= Exercise directions =
If a record contains a picture, leave the picture out and transcribe everything else exactly.

= Data in this exercise =
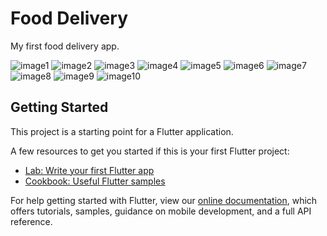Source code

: # Food Delivery

My first food delivery app.

![image1](https://user-images.githubusercontent.com/107287484/190350424-dbe164a0-c9b2-4587-8f54-d7d0304c9fb7.png)
![image2](https://user-images.githubusercontent.com/107287484/190350435-d7c566fb-8ffb-45da-a882-514df00ab69a.png)
![image3](https://user-images.githubusercontent.com/107287484/190350442-83a7f051-850f-42ec-92f0-ebeb3e5e5828.png)
![image4](https://user-images.githubusercontent.com/107287484/190350451-604658ab-7574-4cc1-8e2e-09b9e750aad9.png)
![image5](https://user-images.githubusercontent.com/107287484/190350460-db886109-903e-497d-8098-afb51267a109.png)
![image6](https://user-images.githubusercontent.com/107287484/190350467-20b6feb8-4f5a-462d-8918-aa825cb0d398.png)
![image7](https://user-images.githubusercontent.com/107287484/190350475-a2576411-37a0-44d6-b8d5-3d89b9faded9.png)
![image8](https://user-images.githubusercontent.com/107287484/190350495-331f5237-ef73-4ed9-9107-17d1b36b33ea.png)
![image9](https://user-images.githubusercontent.com/107287484/190350502-7ad7f2b0-2f85-4c5b-b293-a7cb13491e6d.png)
![image10](https://user-images.githubusercontent.com/107287484/190350511-7c8c2032-28e7-43d2-a9b7-8da83da32ec4.png)

## Getting Started

This project is a starting point for a Flutter application.

A few resources to get you started if this is your first Flutter project:

- [Lab: Write your first Flutter app](https://flutter.dev/docs/get-started/codelab)
- [Cookbook: Useful Flutter samples](https://flutter.dev/docs/cookbook)

For help getting started with Flutter, view our
[online documentation](https://flutter.dev/docs), which offers tutorials,
samples, guidance on mobile development, and a full API reference.
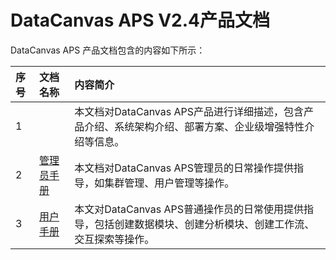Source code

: # DataCanvas APS V2.4产品文档

DataCanvas APS 产品文档包含的内容如下所示：

| 序号 | 文档名称 | 内容简介 |
| :--- | :--- | :--- |
| 1 |  | 本文档对DataCanvas APS产品进行详细描述，包含产品介绍、系统架构介绍、部署方案、企业级增强特性介绍等信息。 |
| 2 | [管理员手册](admin_guide.md) | 本文档对DataCanvas APS管理员的日常操作提供指导，如集群管理、用户管理等操作。 |
| 3 | [用户手册](user_guide.md)| 本文对DataCanvas APS普通操作员的日常使用提供指导，包括创建数据模块、创建分析模块、创建工作流、交互探索等操作。 |




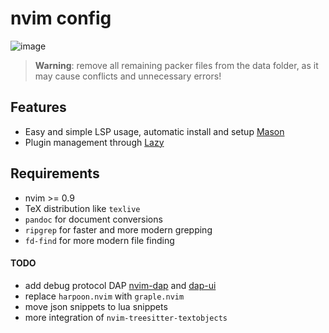 # nvim config

![image](https://user-images.githubusercontent.com/45210978/233858627-e067a2a4-4b18-4a2e-b079-6fd26ada45ea.png)

> **Warning**: remove all remaining packer files from the data folder, as it may cause conflicts and unnecessary errors!

## Features

- Easy and simple LSP usage, automatic install and setup [Mason](https://github.com/williamboman/mason.nvimhttps://github.com/williamboman/mason.nvim)
- Plugin management through [Lazy](https://github.com/folke/lazy.nvimhttps://github.com/folke/lazy.nvim)

## Requirements

- nvim >= 0.9
- TeX distribution like `texlive`
- `pandoc` for document conversions
- `ripgrep` for faster and more modern grepping
- `fd-find` for more modern file finding

#### TODO

- add debug protocol DAP [nvim-dap](https://github.com/mfussenegger/nvim-dap)
  and [dap-ui](https://github.com/rcarriga/nvim-dap-ui)
- replace `harpoon.nvim` with `graple.nvim`
- move json snippets to lua snippets
- more integration of `nvim-treesitter-textobjects`
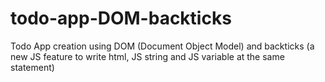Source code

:# todo-app-DOM-backticks
Todo App creation using DOM (Document Object Model) and backticks (a new JS feature to write html, JS string and JS variable at the same statement)
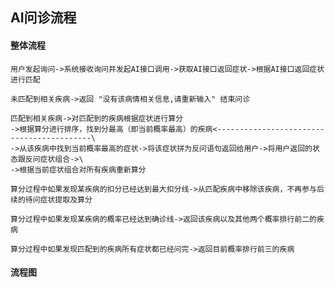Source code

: ## AI问诊流程

#### 整体流程

    用户发起询问->系统接收询问并发起AI接口调用->获取AI接口返回症状->根据AI接口返回症状进行匹配
    
    未匹配到相关疾病->返回 "没有该病情相关信息,请重新输入" 结束问诊
    
    匹配到相关疾病->对匹配到的疾病根据症状进行算分
    ->根据算分进行排序，找到分最高（即当前概率最高）的疾病<------------------------------------------\
    ->从该疾病中找到当前概率最高的症状->将该症状拼为反问语句返回给用户->将用户返回的状态跟反问症状组合->\
    ->根据当前症状组合对所有疾病重新算分
    
    算分过程中如果发现某疾病的扣分已经达到最大扣分线->从匹配疾病中移除该疾病，不再参与后续的待问症状提取及算分

    算分过程中如果发现某疾病的概率已经达到确诊线->返回该疾病以及其他两个概率排行前二的疾病
    
    算分过程中如果发现匹配到的疾病所有症状都已经问完->返回目前概率排行前三的疾病
    
#### 流程图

= Response to this exercise =
Source code

: # Food Delivery

My first food delivery app.

![image1](https://user-images.githubusercontent.com/107287484/190350424-dbe164a0-c9b2-4587-8f54-d7d0304c9fb7.png)
![image2](https://user-images.githubusercontent.com/107287484/190350435-d7c566fb-8ffb-45da-a882-514df00ab69a.png)
![image3](https://user-images.githubusercontent.com/107287484/190350442-83a7f051-850f-42ec-92f0-ebeb3e5e5828.png)
![image4](https://user-images.githubusercontent.com/107287484/190350451-604658ab-7574-4cc1-8e2e-09b9e750aad9.png)
![image5](https://user-images.githubusercontent.com/107287484/190350460-db886109-903e-497d-8098-afb51267a109.png)
![image6](https://user-images.githubusercontent.com/107287484/190350467-20b6feb8-4f5a-462d-8918-aa825cb0d398.png)
![image7](https://user-images.githubusercontent.com/107287484/190350475-a2576411-37a0-44d6-b8d5-3d89b9faded9.png)
![image8](https://user-images.githubusercontent.com/107287484/190350495-331f5237-ef73-4ed9-9107-17d1b36b33ea.png)
![image9](https://user-images.githubusercontent.com/107287484/190350502-7ad7f2b0-2f85-4c5b-b293-a7cb13491e6d.png)
![image10](https://user-images.githubusercontent.com/107287484/190350511-7c8c2032-28e7-43d2-a9b7-8da83da32ec4.png)

## Getting Started

This project is a starting point for a Flutter application.

A few resources to get you started if this is your first Flutter project:

- [Lab: Write your first Flutter app](https://flutter.dev/docs/get-started/codelab)
- [Cookbook: Useful Flutter samples](https://flutter.dev/docs/cookbook)

For help getting started with Flutter, view our
[online documentation](https://flutter.dev/docs), which offers tutorials,
samples, guidance on mobile development, and a full API reference.
Source code

: # DataCanvas APS V2.4产品文档

DataCanvas APS 产品文档包含的内容如下所示：

| 序号 | 文档名称 | 内容简介 |
| :--- | :--- | :--- |
| 1 |  | 本文档对DataCanvas APS产品进行详细描述，包含产品介绍、系统架构介绍、部署方案、企业级增强特性介绍等信息。 |
| 2 | [管理员手册](admin_guide.md) | 本文档对DataCanvas APS管理员的日常操作提供指导，如集群管理、用户管理等操作。 |
| 3 | [用户手册](user_guide.md)| 本文对DataCanvas APS普通操作员的日常使用提供指导，包括创建数据模块、创建分析模块、创建工作流、交互探索等操作。 |




 # nvim config

![image](https://user-images.githubusercontent.com/45210978/233858627-e067a2a4-4b18-4a2e-b079-6fd26ada45ea.png)

> **Warning**: remove all remaining packer files from the data folder, as it may cause conflicts and unnecessary errors!

## Features

- Easy and simple LSP usage, automatic install and setup [Mason](https://github.com/williamboman/mason.nvimhttps://github.com/williamboman/mason.nvim)
- Plugin management through [Lazy](https://github.com/folke/lazy.nvimhttps://github.com/folke/lazy.nvim)

## Requirements

- nvim >= 0.9
- TeX distribution like `texlive`
- `pandoc` for document conversions
- `ripgrep` for faster and more modern grepping
- `fd-find` for more modern file finding

#### TODO

- add debug protocol DAP [nvim-dap](https://github.com/mfussenegger/nvim-dap)
  and [dap-ui](https://github.com/rcarriga/nvim-dap-ui)
- replace `harpoon.nvim` with `graple.nvim`
- move json snippets to lua snippets
- more integration of `nvim-treesitter-textobjects`
Source code

:# todo-app-DOM-backticks
Todo App creation using DOM (Document Object Model) and backticks (a new JS feature to write html, JS string and JS variable at the same statement)
Source code

: ## AI问诊流程

#### 整体流程

    用户发起询问->系统接收询问并发起AI接口调用->获取AI接口返回症状->根据AI接口返回症状进行匹配
    
    未匹配到相关疾病->返回 "没有该病情相关信息,请重新输入" 结束问诊
    
    匹配到相关疾病->对匹配到的疾病根据症状进行算分
    ->根据算分进行排序，找到分最高（即当前概率最高）的疾病<------------------------------------------\
    ->从该疾病中找到当前概率最高的症状->将该症状拼为反问语句返回给用户->将用户返回的状态跟反问症状组合->\
    ->根据当前症状组合对所有疾病重新算分
    
    算分过程中如果发现某疾病的扣分已经达到最大扣分线->从匹配疾病中移除该疾病，不再参与后续的待问症状提取及算分

    算分过程中如果发现某疾病的概率已经达到确诊线->返回该疾病以及其他两个概率排行前二的疾病
    
    算分过程中如果发现匹配到的疾病所有症状都已经问完->返回目前概率排行前三的疾病
    
#### 流程图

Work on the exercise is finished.